— Your goal —
Copy, from the entries below, each line in which the string "queries" appears.
Segment Start: Dataset content
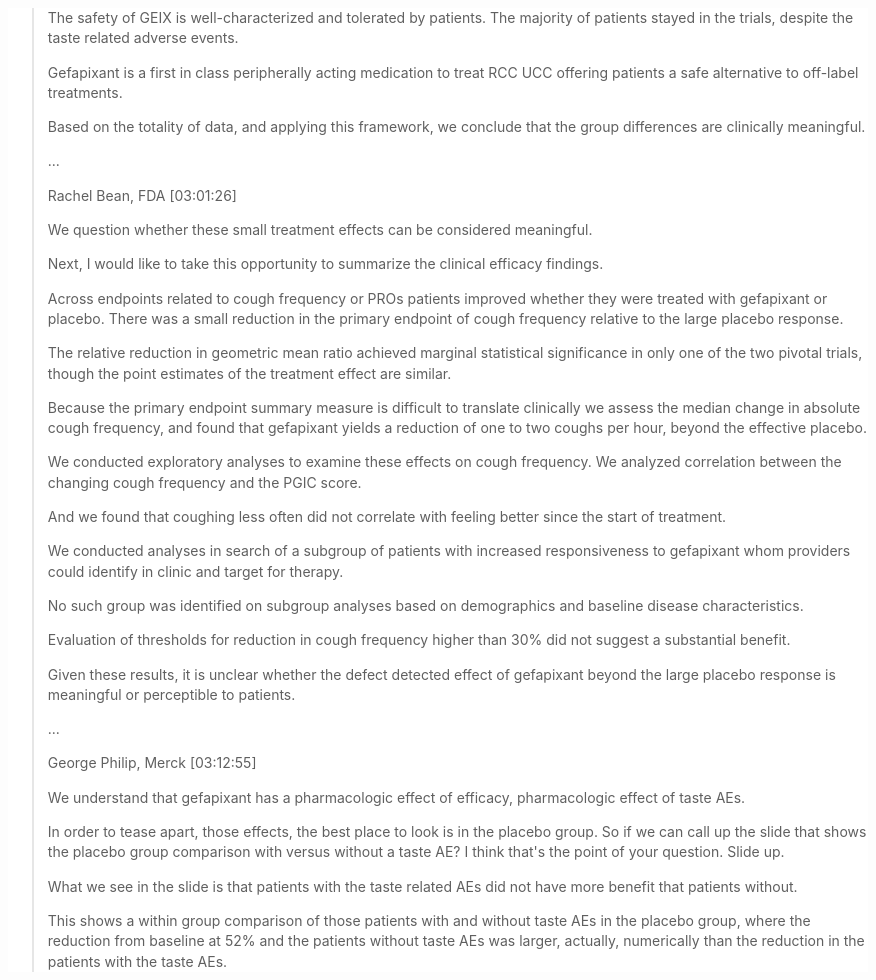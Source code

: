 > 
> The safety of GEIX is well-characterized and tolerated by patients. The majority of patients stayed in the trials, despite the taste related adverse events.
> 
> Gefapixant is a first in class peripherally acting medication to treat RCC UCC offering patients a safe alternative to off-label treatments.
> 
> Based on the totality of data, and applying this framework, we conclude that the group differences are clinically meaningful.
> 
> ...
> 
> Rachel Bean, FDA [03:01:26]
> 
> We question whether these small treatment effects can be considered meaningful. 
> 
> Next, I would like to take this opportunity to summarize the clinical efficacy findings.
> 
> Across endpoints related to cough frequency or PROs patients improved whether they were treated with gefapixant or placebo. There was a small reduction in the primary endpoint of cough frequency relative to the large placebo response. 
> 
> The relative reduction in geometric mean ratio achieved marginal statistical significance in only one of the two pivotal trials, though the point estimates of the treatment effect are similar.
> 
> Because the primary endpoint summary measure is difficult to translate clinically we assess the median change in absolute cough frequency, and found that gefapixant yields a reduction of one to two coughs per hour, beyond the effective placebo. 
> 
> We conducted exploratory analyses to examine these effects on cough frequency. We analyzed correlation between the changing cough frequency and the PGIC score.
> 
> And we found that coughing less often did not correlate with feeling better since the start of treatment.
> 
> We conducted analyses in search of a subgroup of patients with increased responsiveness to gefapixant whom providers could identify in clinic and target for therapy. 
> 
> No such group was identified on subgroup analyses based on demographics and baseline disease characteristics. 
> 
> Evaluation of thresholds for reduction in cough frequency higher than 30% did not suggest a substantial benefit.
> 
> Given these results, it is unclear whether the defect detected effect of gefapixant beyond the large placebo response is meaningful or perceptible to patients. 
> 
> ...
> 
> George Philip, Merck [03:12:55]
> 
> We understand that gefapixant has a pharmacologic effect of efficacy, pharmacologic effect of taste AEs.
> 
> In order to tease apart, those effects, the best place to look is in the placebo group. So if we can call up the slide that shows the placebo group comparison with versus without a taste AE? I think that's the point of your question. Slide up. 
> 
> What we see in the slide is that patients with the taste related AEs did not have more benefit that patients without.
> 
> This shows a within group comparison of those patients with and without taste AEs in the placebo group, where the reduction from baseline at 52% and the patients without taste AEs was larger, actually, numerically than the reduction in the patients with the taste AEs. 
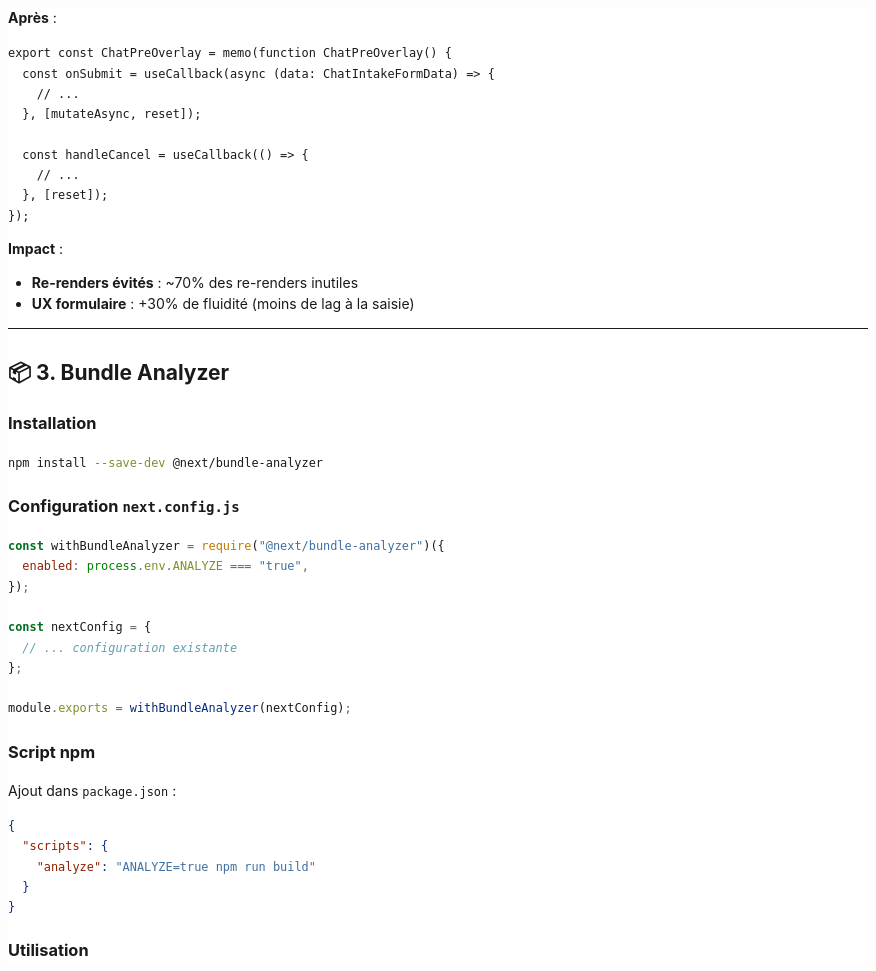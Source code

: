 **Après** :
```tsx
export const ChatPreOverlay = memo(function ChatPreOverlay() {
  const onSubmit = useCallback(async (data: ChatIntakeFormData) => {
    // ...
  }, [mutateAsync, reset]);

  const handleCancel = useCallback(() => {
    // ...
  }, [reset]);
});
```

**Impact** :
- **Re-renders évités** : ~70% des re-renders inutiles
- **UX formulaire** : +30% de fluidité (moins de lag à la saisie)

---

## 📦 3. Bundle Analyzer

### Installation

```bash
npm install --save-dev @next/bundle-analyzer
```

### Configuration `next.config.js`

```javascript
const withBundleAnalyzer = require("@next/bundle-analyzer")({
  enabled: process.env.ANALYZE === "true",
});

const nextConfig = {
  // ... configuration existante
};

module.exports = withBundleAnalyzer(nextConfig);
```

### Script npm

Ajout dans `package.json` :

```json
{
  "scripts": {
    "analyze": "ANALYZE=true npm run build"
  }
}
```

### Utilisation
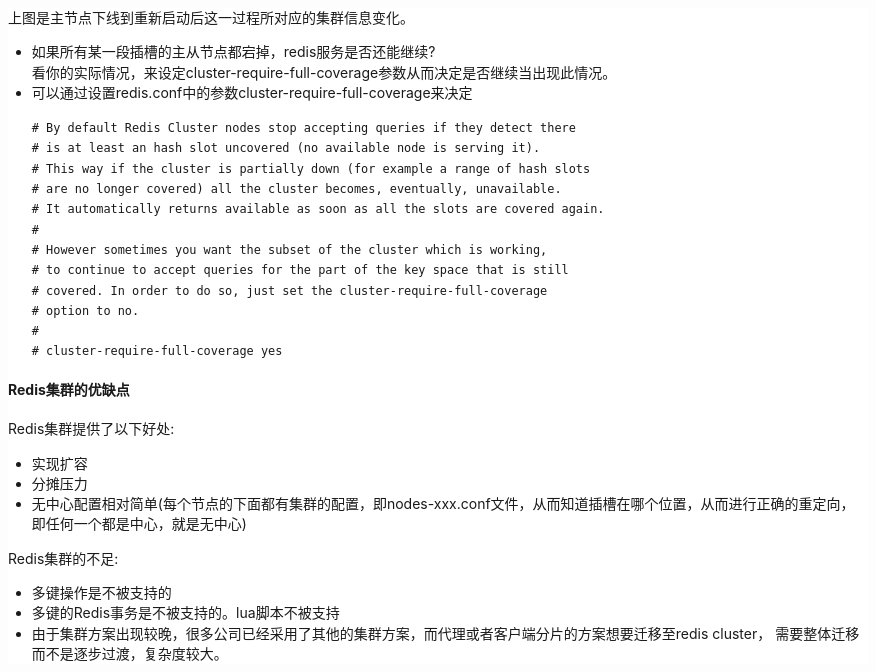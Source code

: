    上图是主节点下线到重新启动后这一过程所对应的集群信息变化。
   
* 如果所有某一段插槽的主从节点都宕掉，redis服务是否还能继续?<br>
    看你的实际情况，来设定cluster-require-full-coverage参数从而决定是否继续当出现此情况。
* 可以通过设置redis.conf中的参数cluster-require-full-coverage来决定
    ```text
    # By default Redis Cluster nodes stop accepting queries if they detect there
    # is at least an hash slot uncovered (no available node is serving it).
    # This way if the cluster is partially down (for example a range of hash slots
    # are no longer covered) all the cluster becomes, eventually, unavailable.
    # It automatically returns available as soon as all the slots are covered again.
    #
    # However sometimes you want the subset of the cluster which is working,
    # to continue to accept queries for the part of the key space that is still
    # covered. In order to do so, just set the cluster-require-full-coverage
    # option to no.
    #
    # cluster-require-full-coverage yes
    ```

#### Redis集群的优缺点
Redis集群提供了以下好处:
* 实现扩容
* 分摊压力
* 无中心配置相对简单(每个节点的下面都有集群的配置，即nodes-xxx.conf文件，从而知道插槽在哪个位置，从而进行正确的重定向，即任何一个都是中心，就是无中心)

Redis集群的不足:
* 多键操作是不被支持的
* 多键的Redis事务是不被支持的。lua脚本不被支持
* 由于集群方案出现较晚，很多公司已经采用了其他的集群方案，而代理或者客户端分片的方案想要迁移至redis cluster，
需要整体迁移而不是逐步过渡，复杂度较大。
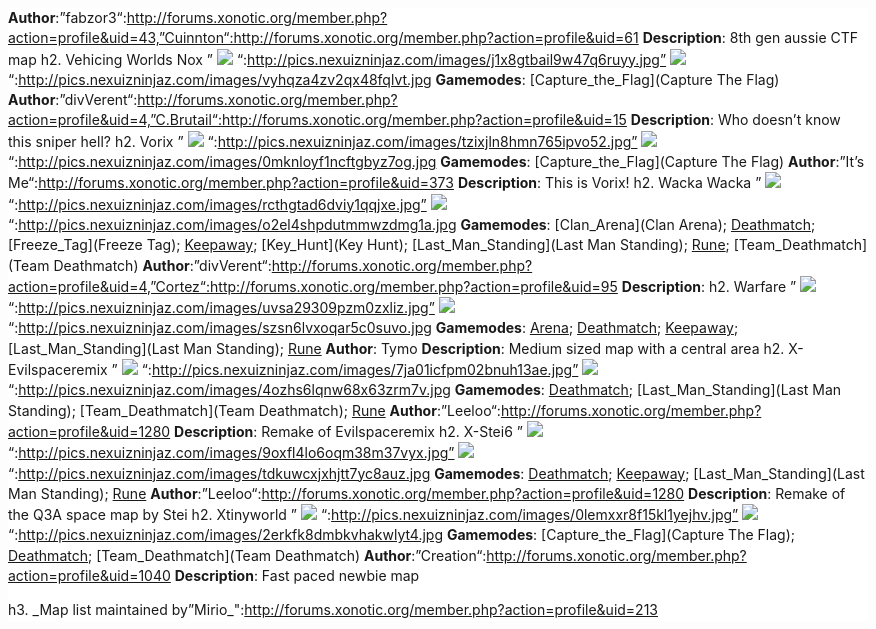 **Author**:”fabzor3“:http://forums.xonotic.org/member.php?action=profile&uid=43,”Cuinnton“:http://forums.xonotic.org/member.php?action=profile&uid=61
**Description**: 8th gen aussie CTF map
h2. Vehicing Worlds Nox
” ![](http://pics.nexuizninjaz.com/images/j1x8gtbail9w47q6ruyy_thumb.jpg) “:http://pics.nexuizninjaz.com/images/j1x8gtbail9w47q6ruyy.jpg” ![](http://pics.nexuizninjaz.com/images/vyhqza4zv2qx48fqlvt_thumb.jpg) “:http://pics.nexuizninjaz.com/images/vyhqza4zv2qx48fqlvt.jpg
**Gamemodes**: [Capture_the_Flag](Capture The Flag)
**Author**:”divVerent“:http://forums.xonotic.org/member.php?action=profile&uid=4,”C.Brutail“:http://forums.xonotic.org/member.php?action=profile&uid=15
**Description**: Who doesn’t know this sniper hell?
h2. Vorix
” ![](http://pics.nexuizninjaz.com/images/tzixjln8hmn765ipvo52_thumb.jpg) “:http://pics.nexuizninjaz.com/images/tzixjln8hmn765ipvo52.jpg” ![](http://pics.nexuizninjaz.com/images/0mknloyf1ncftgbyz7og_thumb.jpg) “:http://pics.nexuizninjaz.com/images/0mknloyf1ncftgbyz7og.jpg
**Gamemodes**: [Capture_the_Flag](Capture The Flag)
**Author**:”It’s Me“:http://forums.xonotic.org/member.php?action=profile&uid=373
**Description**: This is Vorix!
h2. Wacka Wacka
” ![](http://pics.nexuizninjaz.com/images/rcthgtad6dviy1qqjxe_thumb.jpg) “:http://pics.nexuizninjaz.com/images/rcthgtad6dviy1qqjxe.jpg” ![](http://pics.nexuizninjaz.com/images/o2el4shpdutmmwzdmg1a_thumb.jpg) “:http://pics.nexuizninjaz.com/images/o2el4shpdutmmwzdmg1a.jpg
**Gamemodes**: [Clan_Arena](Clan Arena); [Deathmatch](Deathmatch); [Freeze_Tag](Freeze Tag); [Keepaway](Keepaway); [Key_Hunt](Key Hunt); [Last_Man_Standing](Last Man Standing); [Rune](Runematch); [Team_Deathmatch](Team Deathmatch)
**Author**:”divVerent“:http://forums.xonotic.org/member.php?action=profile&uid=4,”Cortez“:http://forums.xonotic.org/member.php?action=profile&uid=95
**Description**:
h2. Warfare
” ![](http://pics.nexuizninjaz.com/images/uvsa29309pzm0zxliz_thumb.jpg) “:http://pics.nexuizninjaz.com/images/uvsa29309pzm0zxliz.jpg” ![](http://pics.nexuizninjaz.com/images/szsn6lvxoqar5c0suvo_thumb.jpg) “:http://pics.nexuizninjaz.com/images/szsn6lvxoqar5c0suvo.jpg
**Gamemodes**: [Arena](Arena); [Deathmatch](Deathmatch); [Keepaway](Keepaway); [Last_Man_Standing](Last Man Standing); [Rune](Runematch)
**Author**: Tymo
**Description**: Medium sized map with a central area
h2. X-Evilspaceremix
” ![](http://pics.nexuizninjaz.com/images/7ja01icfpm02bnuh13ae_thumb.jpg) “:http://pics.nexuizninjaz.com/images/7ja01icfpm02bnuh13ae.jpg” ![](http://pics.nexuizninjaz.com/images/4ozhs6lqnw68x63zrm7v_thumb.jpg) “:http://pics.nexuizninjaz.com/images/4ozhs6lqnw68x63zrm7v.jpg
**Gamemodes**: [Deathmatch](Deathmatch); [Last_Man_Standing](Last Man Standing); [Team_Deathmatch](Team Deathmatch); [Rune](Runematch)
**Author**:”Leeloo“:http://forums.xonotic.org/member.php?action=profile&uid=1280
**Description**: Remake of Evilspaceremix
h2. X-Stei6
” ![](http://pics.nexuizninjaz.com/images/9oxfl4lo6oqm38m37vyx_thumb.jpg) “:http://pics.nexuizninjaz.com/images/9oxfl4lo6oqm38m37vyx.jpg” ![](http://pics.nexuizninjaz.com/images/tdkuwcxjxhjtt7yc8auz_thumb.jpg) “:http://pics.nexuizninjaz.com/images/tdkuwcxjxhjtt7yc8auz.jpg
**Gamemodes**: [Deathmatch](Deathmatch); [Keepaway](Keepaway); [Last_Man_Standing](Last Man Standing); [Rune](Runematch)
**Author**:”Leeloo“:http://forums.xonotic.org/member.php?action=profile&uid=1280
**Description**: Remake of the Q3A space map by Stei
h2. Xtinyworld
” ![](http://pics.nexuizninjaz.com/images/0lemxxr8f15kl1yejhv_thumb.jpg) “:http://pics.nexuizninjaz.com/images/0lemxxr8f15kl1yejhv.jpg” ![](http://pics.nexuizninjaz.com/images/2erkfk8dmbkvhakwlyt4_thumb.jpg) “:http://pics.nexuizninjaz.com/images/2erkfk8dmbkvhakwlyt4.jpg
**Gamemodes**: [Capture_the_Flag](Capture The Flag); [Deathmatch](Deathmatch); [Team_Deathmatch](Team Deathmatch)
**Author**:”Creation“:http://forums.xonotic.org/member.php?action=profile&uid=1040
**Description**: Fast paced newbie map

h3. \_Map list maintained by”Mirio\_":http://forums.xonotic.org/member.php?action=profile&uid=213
Segment End: Dataset content
— Reply —
    # By default Redis Cluster nodes stop accepting queries if they detect there
    # to continue to accept queries for the part of the key space that is still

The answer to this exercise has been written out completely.